Newsletter N°126, Political Prisoners in Venezuela

Leopoldo López Is Home. But Venezuela Is Not Free

JOSE MIGUEL VIVANCO I nytimes.com
July 11, 2017

On July 8, the government of President Nicolás Maduro of Venezuela delivered its most well-known political prisoner, Leopoldo López, to his home. The Supreme Court, which Mr. Maduro effectively controls, said in a one-paragraph statement that it granted Mr. López house arrest on “humanitarian grounds” because of his “health situation.” It also mentioned “irregularities in the distribution of the case to a criminal court.”

The popular leader of Voluntad Popular, a centrist political party, and one of Mr. Maduro’s fiercest critics, Mr. López was arrested in 2014 at the beginning of a brutal crackdown on the huge anti-government protests that he had actively promoted. He was sentenced to nearly 14 years in prison, charged with inciting violence during the protests — false allegations based on fabricated evidence, as a prosecutor in the case told me after fleeing the country. Read more


UN Demands Release of Thousands of Protesters Wrongfully Arrested in Venezuela

SABRINA MARTIN I panampost.com
July 11, 2017

More than a thousand people have been detained while protesting peacefully against President Nicolás Maduro’s dictatorial regime in Venezuela, according to the United Nations High Commissioner of Human Rights Zeid Ra’ad Al Hussein.

In a statement, the UN condemned actions taken by the Venezuelan regime to smother opposition demonstrations. At least 3,600 Venezuelans have been arrested, with a reported 1,100 still behind bars.

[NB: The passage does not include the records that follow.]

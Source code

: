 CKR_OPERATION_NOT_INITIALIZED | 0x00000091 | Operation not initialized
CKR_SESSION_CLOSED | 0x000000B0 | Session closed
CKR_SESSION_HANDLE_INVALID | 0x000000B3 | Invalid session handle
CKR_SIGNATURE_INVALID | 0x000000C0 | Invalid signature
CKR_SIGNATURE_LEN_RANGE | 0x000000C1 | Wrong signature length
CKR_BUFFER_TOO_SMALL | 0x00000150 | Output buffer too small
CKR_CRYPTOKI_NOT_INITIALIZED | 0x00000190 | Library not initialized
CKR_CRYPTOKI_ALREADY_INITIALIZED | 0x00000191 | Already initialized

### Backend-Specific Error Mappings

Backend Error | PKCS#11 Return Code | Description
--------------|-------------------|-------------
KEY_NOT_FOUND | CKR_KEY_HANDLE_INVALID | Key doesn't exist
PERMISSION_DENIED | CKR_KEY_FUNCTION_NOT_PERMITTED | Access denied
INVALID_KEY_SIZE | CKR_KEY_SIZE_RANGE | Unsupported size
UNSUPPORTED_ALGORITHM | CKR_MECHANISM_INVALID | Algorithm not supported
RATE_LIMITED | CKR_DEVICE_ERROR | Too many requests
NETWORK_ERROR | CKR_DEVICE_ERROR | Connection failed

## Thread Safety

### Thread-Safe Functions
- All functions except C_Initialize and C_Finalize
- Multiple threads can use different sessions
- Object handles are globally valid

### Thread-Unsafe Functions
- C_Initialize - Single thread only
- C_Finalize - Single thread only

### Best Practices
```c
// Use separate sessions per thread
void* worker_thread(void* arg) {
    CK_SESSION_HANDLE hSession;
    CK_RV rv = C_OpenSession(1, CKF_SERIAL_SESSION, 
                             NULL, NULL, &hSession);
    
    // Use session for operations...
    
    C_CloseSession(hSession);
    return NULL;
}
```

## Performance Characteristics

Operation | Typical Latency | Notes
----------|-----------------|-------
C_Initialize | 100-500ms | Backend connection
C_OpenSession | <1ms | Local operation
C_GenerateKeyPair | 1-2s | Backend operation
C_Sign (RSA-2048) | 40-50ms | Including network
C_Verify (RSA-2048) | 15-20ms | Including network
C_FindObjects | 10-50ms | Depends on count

“We call for the immediate release of all those arbitrarily detained, including those who have been tried by military courts,” a statement released by Al Hussein said. Read more


“This Is a Step towards Liberty” in Venezuela: Political Prisoner Leopoldo López

MIGUEL ANGEL CAMACHO I panampost.com
July 8, 2017

“This is a step towards liberty in Venezuela”: At approximately 4:30 AM on Saturday, July 8, political prisoner Leopoldo López, a leading opposition figure in Venezuela, was transferred from Ramo Verde Prison in Caracas to his home in the city due to a decision from the country’s Supreme Court. According to the decision, López, who had been incarcerated for three years and five months, was granted house arrest due to his health problems and to legal irregularities in his case.

Citizens and journalists reacted to the news by filling the street in front of López’s residence, hoping to hear a message from or at least catch a glimpse of the opposition figure after his release from Ramo Verde, a military prison.

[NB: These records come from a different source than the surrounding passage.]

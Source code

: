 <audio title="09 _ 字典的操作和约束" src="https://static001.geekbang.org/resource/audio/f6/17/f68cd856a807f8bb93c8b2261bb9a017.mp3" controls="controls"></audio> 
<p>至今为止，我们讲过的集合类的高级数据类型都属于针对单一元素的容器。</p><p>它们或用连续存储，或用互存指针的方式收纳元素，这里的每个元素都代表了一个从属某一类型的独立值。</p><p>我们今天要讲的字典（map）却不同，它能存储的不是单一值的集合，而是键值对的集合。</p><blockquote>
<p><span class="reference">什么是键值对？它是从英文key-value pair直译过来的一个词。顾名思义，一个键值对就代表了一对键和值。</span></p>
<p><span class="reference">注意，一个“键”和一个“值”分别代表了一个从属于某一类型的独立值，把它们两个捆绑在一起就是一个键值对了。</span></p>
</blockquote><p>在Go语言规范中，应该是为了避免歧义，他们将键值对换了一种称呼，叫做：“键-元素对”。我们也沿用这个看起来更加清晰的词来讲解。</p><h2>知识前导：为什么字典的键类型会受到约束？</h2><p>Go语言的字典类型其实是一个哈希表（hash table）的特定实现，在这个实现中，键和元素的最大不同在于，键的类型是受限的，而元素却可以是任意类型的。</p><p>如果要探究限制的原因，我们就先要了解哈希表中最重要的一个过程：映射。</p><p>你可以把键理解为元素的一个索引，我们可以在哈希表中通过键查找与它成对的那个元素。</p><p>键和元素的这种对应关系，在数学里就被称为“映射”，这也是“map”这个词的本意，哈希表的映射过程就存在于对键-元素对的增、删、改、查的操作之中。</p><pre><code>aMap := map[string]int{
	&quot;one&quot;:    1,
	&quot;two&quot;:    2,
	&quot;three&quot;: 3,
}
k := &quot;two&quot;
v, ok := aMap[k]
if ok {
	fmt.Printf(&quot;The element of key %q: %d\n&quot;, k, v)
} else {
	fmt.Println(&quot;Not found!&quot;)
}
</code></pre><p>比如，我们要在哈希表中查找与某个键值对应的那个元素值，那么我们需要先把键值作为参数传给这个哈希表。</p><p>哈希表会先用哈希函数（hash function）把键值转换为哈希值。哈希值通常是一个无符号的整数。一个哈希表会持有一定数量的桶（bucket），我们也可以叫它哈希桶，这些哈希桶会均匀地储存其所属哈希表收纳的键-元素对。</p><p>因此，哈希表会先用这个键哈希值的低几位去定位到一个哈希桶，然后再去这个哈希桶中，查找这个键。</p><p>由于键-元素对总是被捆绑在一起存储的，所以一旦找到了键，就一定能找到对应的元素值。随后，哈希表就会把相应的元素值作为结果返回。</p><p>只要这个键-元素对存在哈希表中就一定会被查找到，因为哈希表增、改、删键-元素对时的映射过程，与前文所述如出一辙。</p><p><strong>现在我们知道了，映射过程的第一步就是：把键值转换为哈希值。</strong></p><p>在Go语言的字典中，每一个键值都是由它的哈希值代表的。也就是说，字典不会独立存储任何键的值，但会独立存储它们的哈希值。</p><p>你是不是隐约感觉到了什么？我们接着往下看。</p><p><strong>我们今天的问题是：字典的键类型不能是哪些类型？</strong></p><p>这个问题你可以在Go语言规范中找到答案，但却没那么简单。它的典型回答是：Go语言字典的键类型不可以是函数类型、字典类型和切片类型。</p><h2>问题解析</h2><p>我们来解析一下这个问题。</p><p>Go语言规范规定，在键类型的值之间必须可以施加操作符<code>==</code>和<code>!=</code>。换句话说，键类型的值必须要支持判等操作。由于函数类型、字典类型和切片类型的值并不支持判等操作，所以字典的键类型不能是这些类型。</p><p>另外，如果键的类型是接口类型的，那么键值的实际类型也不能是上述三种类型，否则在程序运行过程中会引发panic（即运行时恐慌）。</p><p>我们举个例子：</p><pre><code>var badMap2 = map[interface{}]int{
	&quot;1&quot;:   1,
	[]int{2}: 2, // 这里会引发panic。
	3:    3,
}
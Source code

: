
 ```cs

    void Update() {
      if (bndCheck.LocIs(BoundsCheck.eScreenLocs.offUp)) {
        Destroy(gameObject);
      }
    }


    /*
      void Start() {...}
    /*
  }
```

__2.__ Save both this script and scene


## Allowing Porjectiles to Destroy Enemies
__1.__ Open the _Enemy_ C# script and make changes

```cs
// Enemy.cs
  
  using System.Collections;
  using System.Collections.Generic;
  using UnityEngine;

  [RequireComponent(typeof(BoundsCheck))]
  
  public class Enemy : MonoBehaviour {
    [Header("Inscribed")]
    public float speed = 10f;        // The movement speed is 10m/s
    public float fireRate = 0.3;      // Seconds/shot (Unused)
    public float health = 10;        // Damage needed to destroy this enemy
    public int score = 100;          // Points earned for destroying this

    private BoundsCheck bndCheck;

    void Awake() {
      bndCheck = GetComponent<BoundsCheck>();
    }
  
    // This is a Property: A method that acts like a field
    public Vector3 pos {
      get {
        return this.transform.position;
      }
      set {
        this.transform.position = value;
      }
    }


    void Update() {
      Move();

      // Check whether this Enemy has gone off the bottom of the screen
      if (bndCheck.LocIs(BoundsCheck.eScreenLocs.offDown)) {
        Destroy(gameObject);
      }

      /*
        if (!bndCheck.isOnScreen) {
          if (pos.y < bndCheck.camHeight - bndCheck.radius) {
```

At 1:30 PM, Freddy Guevara, vice-president of the National Assembly (Venezuela’s parliament) and leader of Voluntad Popular (Popular Will), López’s party, transmitted López’s message to Venezuelans in a press conference. Read more


My Brother, Leopoldo López, Is No Longer in Prison. But He Is Not Free – and Neither Is Venezuela

DIANA LOPEZ I americasquartely.org
July 12, 2017

My brother Leopoldo López, leader of Venezuela’s Voluntad Popular party, was sentenced to 13 years, nine months, seven days and 12 hours in prison for giving a speech in which he denounced the corruption and the antidemocratic repression of Nicolás Maduro’s government. He was arrested in 2014 during a government crack-down on protesters, and charged with inciting violence – false charges based on false evidence. Months after the sentence, the accusing attorney, Franklin Nieves, confessed that he was pressured by government officials to convict Leopoldo and four students without proof or testimony.

Subjected to detention in the military prison of Ramo Verde since Feb. 18th, 2014, he was mistreated, tortured and isolated in solitary confinement. In this prison within a prison, he suffered abominable medieval conditions, and was allowed few visits from his family and his lawyers, who were not able to see him for three months. Read more


Venezuela marks 100 days of unrest, at a glance

THE ASSOCIATED PRESS I miamiherald.com
July 9, 2017

Anti-government protests in Venezuela hit the symbolic mark of 100 days on Sunday with a grim record of at least 92 dead and more than 1,500 injured. The decision Saturday to release opposition leader Leopoldo Lopez from prison and place him under house arrest has once again stirred hopes that socialist President Nicolas Maduro and his opponents could sit down for talks aimed at ending the bloodshed.

Here’s a look at how one of Latin America’s richest nations descended into chaos and the prospects for resolution.

HOW DID THE UNREST BEGIN?

The opposition gained control of the National Assembly in 2015 by a landslide amid mounting frustration with Maduro’s handling of the economy, spiraling crime and food shortages. Read more


Catholic Church calls Venezuela government ‘dictatorship’

JIM WYSS I miamiherald.com
July 07, 2017

Venezuela’s Catholic Church on Friday blasted President Nicolás Maduro for trying to impose a “dictatorship” by pushing forward an unpopular plan to overhaul the constitution.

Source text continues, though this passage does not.